(Data for analysis Opens)
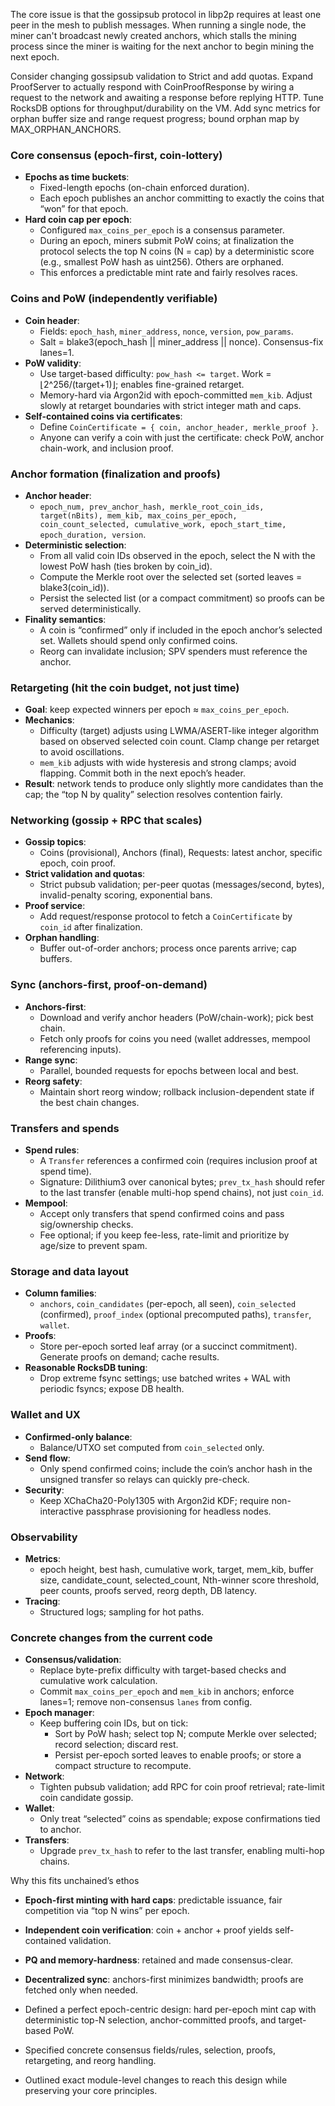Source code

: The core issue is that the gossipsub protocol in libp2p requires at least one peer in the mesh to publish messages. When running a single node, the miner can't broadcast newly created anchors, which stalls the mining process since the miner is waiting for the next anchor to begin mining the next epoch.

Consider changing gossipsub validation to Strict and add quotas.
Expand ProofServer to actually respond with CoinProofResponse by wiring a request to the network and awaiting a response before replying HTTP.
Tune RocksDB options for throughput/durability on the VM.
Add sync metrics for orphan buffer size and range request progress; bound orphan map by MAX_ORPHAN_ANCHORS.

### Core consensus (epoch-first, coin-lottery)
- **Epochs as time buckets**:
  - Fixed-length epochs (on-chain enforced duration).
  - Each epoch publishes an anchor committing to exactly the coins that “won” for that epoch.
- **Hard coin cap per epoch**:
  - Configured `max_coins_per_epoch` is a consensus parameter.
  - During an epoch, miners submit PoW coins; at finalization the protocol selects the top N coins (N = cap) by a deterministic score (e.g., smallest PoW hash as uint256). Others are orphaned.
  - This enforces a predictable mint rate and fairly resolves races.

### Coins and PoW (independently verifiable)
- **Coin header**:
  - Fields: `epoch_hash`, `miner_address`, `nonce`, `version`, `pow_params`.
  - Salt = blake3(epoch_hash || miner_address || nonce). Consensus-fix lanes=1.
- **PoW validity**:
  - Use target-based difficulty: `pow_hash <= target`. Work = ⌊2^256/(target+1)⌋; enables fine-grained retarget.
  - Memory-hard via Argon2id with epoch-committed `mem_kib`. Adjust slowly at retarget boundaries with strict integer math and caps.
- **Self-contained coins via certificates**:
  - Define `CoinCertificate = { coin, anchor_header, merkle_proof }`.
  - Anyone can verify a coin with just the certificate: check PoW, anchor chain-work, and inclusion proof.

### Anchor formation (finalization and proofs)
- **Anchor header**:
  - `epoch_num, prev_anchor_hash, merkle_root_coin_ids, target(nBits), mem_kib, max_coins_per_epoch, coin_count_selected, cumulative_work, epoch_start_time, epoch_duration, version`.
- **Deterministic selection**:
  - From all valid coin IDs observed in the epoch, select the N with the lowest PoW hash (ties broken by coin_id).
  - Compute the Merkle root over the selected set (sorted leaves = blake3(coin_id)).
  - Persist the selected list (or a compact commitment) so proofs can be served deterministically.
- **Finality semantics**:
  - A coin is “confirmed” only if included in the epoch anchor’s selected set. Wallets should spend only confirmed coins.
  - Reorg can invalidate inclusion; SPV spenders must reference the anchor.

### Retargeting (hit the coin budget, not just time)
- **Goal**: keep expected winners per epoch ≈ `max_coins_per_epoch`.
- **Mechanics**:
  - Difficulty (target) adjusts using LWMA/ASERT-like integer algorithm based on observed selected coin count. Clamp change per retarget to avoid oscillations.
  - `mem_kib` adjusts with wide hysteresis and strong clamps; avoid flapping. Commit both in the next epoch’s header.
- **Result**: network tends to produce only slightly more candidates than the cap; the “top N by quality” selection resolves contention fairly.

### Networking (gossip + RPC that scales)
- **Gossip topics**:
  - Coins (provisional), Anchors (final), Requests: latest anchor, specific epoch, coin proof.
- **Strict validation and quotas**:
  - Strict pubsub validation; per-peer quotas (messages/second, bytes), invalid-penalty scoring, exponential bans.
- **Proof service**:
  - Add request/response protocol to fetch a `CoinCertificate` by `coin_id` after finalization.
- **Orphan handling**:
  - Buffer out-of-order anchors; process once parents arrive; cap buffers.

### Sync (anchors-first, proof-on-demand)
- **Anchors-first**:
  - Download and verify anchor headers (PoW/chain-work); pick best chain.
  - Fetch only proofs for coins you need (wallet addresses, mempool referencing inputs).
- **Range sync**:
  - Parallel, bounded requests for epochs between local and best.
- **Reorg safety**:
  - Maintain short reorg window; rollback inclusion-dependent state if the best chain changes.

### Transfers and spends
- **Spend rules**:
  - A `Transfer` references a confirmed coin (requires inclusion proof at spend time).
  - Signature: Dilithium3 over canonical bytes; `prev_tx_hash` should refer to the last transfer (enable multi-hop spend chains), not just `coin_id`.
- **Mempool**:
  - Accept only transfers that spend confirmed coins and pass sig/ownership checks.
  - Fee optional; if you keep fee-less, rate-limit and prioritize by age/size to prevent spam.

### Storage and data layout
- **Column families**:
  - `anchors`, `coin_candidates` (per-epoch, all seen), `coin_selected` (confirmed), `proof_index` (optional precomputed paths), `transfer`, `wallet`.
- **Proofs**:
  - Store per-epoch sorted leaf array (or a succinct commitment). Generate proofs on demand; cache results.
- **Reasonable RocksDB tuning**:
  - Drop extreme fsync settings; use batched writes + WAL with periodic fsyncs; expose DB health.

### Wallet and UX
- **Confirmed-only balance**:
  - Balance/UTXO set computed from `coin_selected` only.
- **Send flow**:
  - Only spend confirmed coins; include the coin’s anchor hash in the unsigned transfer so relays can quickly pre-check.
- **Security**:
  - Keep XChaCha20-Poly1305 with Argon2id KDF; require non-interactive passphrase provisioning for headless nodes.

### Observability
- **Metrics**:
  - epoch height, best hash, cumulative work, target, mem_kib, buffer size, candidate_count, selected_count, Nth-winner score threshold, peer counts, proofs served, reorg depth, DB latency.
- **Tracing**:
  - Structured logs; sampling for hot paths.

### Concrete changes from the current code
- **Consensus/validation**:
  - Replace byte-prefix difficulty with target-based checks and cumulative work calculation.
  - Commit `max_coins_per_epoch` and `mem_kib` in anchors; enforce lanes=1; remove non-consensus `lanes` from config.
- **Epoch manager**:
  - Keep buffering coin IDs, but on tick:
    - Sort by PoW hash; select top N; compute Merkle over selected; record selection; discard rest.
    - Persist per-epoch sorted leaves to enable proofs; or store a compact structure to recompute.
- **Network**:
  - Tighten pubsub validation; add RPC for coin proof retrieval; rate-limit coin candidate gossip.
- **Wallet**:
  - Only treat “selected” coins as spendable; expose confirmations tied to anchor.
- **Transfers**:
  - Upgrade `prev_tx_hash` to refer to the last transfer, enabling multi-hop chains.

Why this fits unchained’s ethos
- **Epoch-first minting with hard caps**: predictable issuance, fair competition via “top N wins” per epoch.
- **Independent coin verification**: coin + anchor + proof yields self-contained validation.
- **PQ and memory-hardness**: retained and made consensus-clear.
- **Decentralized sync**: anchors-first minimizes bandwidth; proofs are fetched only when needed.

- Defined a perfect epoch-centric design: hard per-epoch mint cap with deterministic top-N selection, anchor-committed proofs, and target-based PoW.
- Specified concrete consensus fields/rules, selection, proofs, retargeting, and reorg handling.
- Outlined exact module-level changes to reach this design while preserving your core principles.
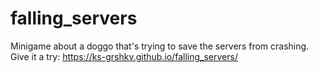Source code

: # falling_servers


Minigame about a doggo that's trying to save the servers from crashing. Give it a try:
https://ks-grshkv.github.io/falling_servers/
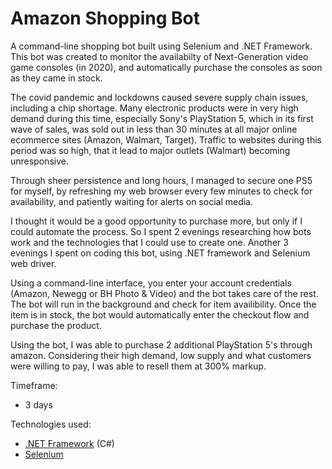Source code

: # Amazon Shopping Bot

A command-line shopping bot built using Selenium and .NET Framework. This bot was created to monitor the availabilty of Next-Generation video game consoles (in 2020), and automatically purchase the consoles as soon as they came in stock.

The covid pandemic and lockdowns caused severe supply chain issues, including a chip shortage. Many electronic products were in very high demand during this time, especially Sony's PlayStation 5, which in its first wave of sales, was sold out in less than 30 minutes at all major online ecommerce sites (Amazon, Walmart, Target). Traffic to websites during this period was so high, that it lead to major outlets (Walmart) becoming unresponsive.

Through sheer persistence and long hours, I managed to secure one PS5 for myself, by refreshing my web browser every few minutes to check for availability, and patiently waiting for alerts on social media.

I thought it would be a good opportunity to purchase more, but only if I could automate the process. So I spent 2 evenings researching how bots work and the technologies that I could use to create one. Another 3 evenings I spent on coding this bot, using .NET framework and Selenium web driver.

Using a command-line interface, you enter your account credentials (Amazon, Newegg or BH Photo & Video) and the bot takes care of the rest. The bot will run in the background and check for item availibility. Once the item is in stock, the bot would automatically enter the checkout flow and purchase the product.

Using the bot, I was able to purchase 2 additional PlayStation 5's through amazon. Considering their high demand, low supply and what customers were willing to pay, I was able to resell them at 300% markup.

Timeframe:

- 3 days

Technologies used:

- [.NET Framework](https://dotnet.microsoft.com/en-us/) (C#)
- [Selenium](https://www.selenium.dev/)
(Data for analysis Closes)
(Data for analysis Opens)
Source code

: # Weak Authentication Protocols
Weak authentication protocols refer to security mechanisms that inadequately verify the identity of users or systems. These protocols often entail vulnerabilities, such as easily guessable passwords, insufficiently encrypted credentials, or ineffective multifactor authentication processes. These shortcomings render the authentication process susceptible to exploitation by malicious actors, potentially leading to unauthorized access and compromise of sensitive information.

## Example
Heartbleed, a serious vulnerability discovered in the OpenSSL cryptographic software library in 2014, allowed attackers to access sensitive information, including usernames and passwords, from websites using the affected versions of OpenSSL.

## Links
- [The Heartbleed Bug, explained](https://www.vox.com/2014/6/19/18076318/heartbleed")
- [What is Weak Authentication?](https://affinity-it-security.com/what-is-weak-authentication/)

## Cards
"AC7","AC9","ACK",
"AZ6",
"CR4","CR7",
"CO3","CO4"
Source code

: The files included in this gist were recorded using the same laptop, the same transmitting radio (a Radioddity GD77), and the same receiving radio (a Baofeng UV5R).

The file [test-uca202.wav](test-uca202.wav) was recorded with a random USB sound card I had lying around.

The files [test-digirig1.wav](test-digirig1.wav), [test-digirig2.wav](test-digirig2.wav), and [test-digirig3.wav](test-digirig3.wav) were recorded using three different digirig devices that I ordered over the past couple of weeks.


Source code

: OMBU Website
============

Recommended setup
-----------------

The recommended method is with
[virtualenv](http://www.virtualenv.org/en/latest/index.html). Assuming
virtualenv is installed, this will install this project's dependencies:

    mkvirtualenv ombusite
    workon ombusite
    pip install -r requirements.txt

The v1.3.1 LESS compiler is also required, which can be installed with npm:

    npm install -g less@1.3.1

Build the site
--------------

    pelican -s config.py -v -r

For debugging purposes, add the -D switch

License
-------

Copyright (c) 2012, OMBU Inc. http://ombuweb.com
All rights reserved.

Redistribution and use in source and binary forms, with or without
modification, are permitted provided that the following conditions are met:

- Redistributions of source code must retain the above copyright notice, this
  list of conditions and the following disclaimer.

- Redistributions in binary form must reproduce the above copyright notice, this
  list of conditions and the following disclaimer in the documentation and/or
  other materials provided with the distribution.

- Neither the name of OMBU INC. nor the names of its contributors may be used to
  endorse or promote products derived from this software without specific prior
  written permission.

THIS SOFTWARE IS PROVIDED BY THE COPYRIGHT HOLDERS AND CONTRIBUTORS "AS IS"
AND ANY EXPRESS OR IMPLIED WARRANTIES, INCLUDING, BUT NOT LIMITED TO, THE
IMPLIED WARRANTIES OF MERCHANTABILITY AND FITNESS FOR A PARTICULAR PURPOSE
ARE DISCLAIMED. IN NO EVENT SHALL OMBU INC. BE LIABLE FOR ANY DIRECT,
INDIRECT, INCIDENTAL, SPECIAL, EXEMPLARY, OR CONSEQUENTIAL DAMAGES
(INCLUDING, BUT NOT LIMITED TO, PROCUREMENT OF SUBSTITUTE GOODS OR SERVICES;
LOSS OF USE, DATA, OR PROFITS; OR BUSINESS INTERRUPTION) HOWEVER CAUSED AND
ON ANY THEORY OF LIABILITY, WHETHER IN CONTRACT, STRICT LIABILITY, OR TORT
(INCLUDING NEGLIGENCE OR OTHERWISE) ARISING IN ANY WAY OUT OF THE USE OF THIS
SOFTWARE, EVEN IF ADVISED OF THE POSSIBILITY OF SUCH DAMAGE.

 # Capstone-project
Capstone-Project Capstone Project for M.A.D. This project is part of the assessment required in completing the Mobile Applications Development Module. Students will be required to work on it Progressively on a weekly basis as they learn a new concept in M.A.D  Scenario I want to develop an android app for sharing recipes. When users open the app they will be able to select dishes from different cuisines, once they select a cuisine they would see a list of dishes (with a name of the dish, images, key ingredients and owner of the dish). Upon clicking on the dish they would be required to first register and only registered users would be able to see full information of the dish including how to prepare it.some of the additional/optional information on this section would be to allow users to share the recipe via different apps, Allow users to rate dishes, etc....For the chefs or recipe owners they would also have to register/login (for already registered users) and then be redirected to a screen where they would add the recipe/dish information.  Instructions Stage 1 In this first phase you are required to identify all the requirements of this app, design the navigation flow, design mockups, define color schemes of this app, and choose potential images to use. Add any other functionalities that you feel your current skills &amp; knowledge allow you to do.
(Data for analysis Closes)
■ Work to be completed
In the listing above, find the line with "https://ks-grshkv.github.io/falling_servers/" and the line with "A command-line shopping". Copy both of them and every line between, exactly, but not the pictures.

■ Reply
https://ks-grshkv.github.io/falling_servers/
Source code

: # Amazon Shopping Bot

A command-line shopping bot built using Selenium and .NET Framework. This bot was created to monitor the availabilty of Next-Generation video game consoles (in 2020), and automatically purchase the consoles as soon as they came in stock.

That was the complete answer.